The task force also told Columbia to dissolve UJB. The five-member board includes representatives from the faculty, student body and the university's noninstructional employees such as librarians and administrative staff.

In lieu of this due process system, the letter instructed the institution to shift its disciplinary proceedings entirely under Armstong's office.

Columbia must enact "primacy of the president in disciplinary matters," giving the president’s office unilateral power to suspend and expel students and oversee the appeals process, the letter said.

Law enforcement on campus

The Trump administration also demanded that Columbia give its security force the power to arrest and remove "agitators who foster an unsafe or hostile work or study environment" or interfere with classroom instruction.

President Donald Trump has sought to crack down on campus demonstrations, threatening to pull federal funding from colleges that allow “illegal protests” and to arrest, deport and expel student demonstrators.

U.S. Immigration and Customs Enforcement took the first step toward fulfilling that promise last week, again putting Columbia at the center of a firestorm.

On Saturday, ICE agents arrested Mahmoud Khalil, a Columbia student who completed his graduate studies in December, in his university housing.

Khalil, a permanent U.S. resident who holds a green card, served as a driving force behind the pro-Palestinian protests on Columbia's campus and represented student activists in negotiations with the university's administration.

A U.S. Department of Homeland Security spokesperson alleged that he “led activities aligned to Hamas,” according to The Associated Press. 

Khalil's arrest and continued detention by ICE immediately drew condemnation from free speech and civil rights groups, including the American Civil Liberties Union, which joined his legal team this week.

His detainment, which is shaping up to be a landmark civil rights case, has not deterred the Trump administration.

An official at the U.S. Department of Justice, which is also on the antisemitism task force, said Friday that the agency is investigating if campus protesters broke federal anti-terrorism laws and whether Columbia’s handling of earlier incidents violated civil rights laws.

"This is long overdue," Deputy Attorney General Todd Blanche said at a press conference.

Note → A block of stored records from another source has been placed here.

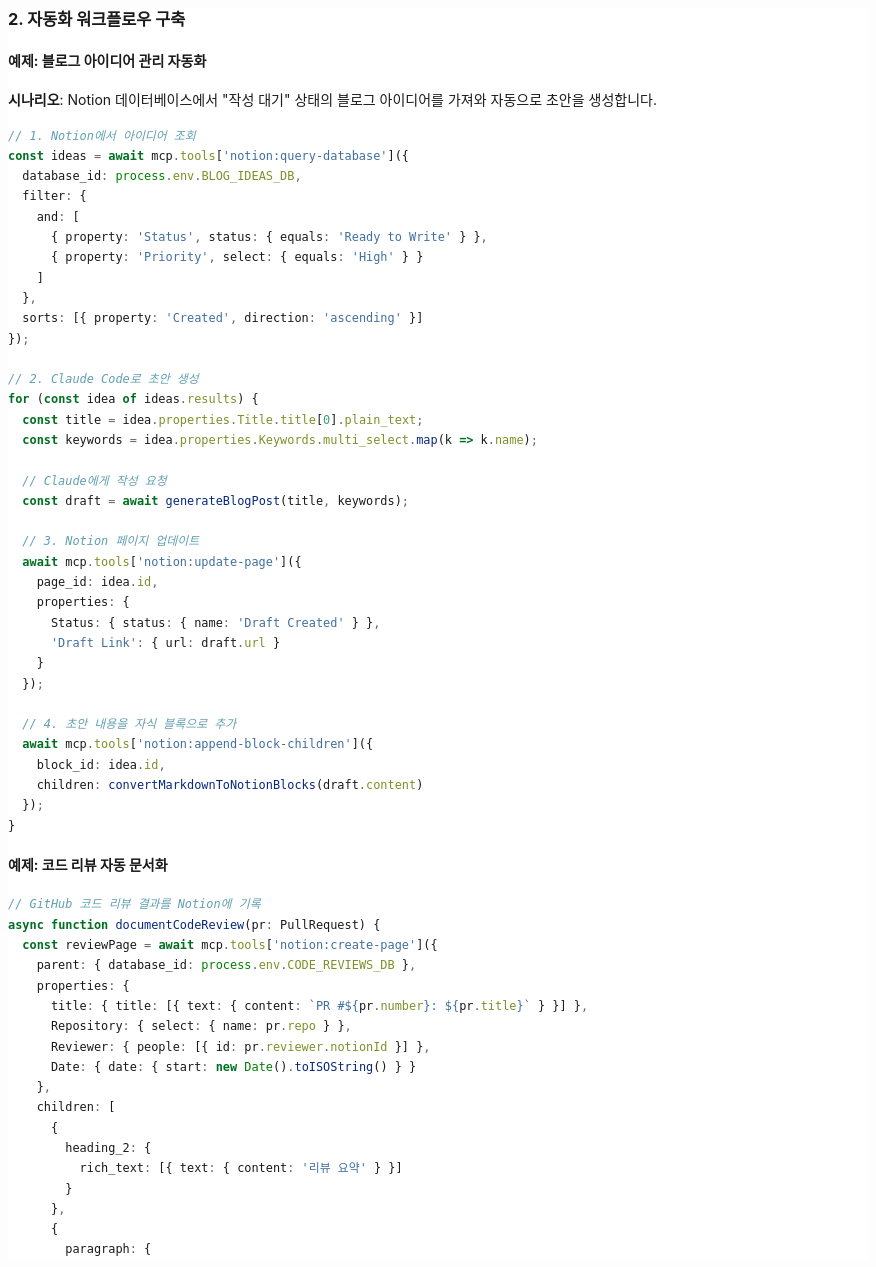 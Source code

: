 ### 2. 자동화 워크플로우 구축

#### 예제: 블로그 아이디어 관리 자동화

**시나리오**: Notion 데이터베이스에서 "작성 대기" 상태의 블로그 아이디어를 가져와 자동으로 초안을 생성합니다.

```typescript
// 1. Notion에서 아이디어 조회
const ideas = await mcp.tools['notion:query-database']({
  database_id: process.env.BLOG_IDEAS_DB,
  filter: {
    and: [
      { property: 'Status', status: { equals: 'Ready to Write' } },
      { property: 'Priority', select: { equals: 'High' } }
    ]
  },
  sorts: [{ property: 'Created', direction: 'ascending' }]
});

// 2. Claude Code로 초안 생성
for (const idea of ideas.results) {
  const title = idea.properties.Title.title[0].plain_text;
  const keywords = idea.properties.Keywords.multi_select.map(k => k.name);

  // Claude에게 작성 요청
  const draft = await generateBlogPost(title, keywords);

  // 3. Notion 페이지 업데이트
  await mcp.tools['notion:update-page']({
    page_id: idea.id,
    properties: {
      Status: { status: { name: 'Draft Created' } },
      'Draft Link': { url: draft.url }
    }
  });

  // 4. 초안 내용을 자식 블록으로 추가
  await mcp.tools['notion:append-block-children']({
    block_id: idea.id,
    children: convertMarkdownToNotionBlocks(draft.content)
  });
}
```

#### 예제: 코드 리뷰 자동 문서화

```typescript
// GitHub 코드 리뷰 결과를 Notion에 기록
async function documentCodeReview(pr: PullRequest) {
  const reviewPage = await mcp.tools['notion:create-page']({
    parent: { database_id: process.env.CODE_REVIEWS_DB },
    properties: {
      title: { title: [{ text: { content: `PR #${pr.number}: ${pr.title}` } }] },
      Repository: { select: { name: pr.repo } },
      Reviewer: { people: [{ id: pr.reviewer.notionId }] },
      Date: { date: { start: new Date().toISOString() } }
    },
    children: [
      {
        heading_2: {
          rich_text: [{ text: { content: '리뷰 요약' } }]
        }
      },
      {
        paragraph: {
```
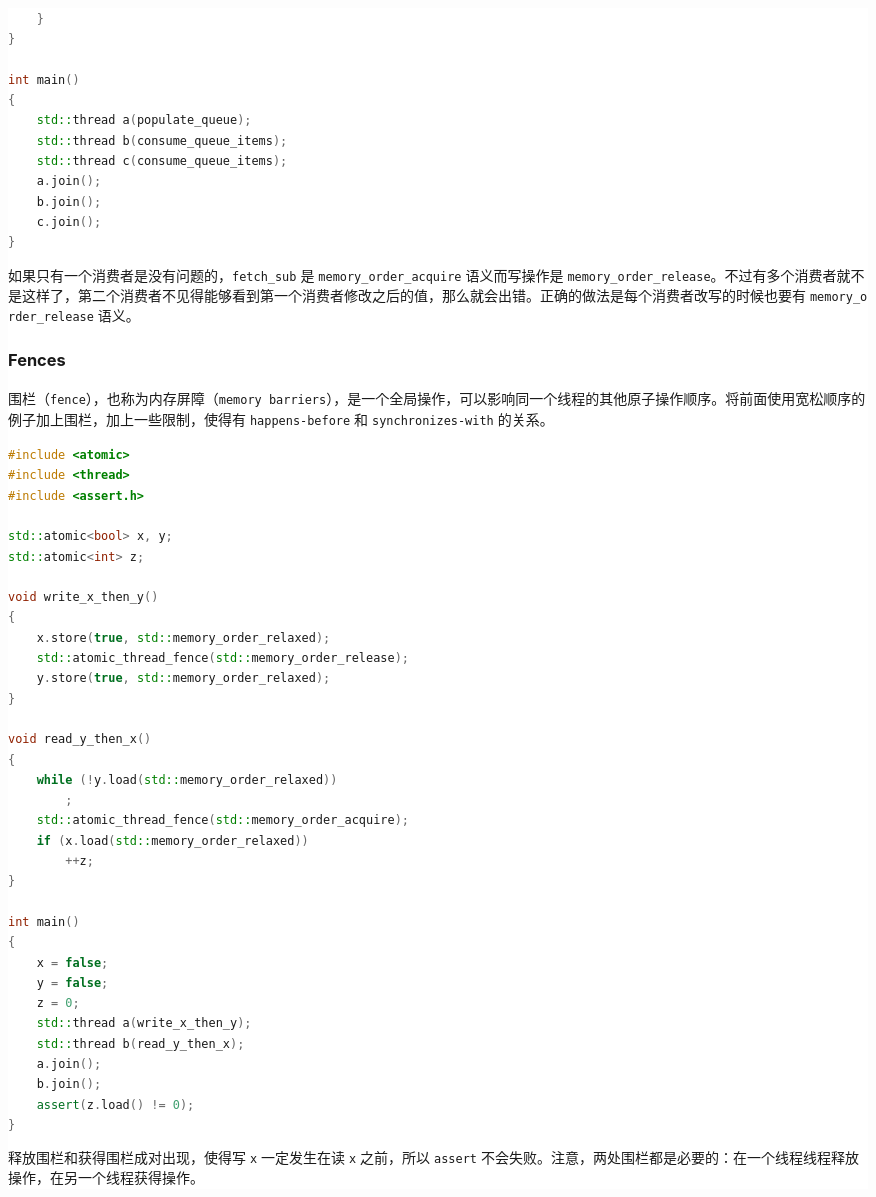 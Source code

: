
 ```cpp
    }
}

int main()
{
    std::thread a(populate_queue);
    std::thread b(consume_queue_items);
    std::thread c(consume_queue_items);
    a.join();
    b.join();
    c.join();
}
```
如果只有一个消费者是没有问题的，`fetch_sub` 是 `memory_order_acquire` 语义而写操作是 `memory_order_release`。不过有多个消费者就不是这样了，第二个消费者不见得能够看到第一个消费者修改之后的值，那么就会出错。正确的做法是每个消费者改写的时候也要有 `memory_order_release` 语义。

### Fences
围栏（`fence`），也称为内存屏障（`memory barriers`），是一个全局操作，可以影响同一个线程的其他原子操作顺序。将前面使用宽松顺序的例子加上围栏，加上一些限制，使得有 `happens-before` 和 `synchronizes-with` 的关系。
```cpp
#include <atomic>
#include <thread>
#include <assert.h>

std::atomic<bool> x, y;
std::atomic<int> z;

void write_x_then_y()
{
    x.store(true, std::memory_order_relaxed);
    std::atomic_thread_fence(std::memory_order_release);
    y.store(true, std::memory_order_relaxed);
}

void read_y_then_x()
{
    while (!y.load(std::memory_order_relaxed))
        ;
    std::atomic_thread_fence(std::memory_order_acquire);
    if (x.load(std::memory_order_relaxed))
        ++z;
}

int main()
{
    x = false;
    y = false;
    z = 0;
    std::thread a(write_x_then_y);
    std::thread b(read_y_then_x);
    a.join();
    b.join();
    assert(z.load() != 0);
}
```
释放围栏和获得围栏成对出现，使得写 `x` 一定发生在读 `x` 之前，所以 `assert` 不会失败。注意，两处围栏都是必要的：在一个线程线程释放操作，在另一个线程获得操作。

And on Thursday, agents from Homeland Security searched two on-campus residences at Columbia, according to Armstrong.

"The University requires that law enforcement have a judicial warrant to enter non-public University areas, including residential University buildings," she said in a statement. "Tonight, that threshold was met, and the University is obligated to comply with the law."

No one was arrested or detained, and nothing was taken from the residents, Armstrong said. 

"I understand the immense stress our community is under," Armstrong said. She closed the letter with counseling and well-being resources for students and, in a separate statement that day, reiterated Columbia's commitment to its international community.

On Friday, over 100 demonstrators gathered outside of the campus' gates to protest the sanctions against the Hamilton Hall occupiers and the university's response to Khalil's detainment, according to the Columbia Daily Spectator.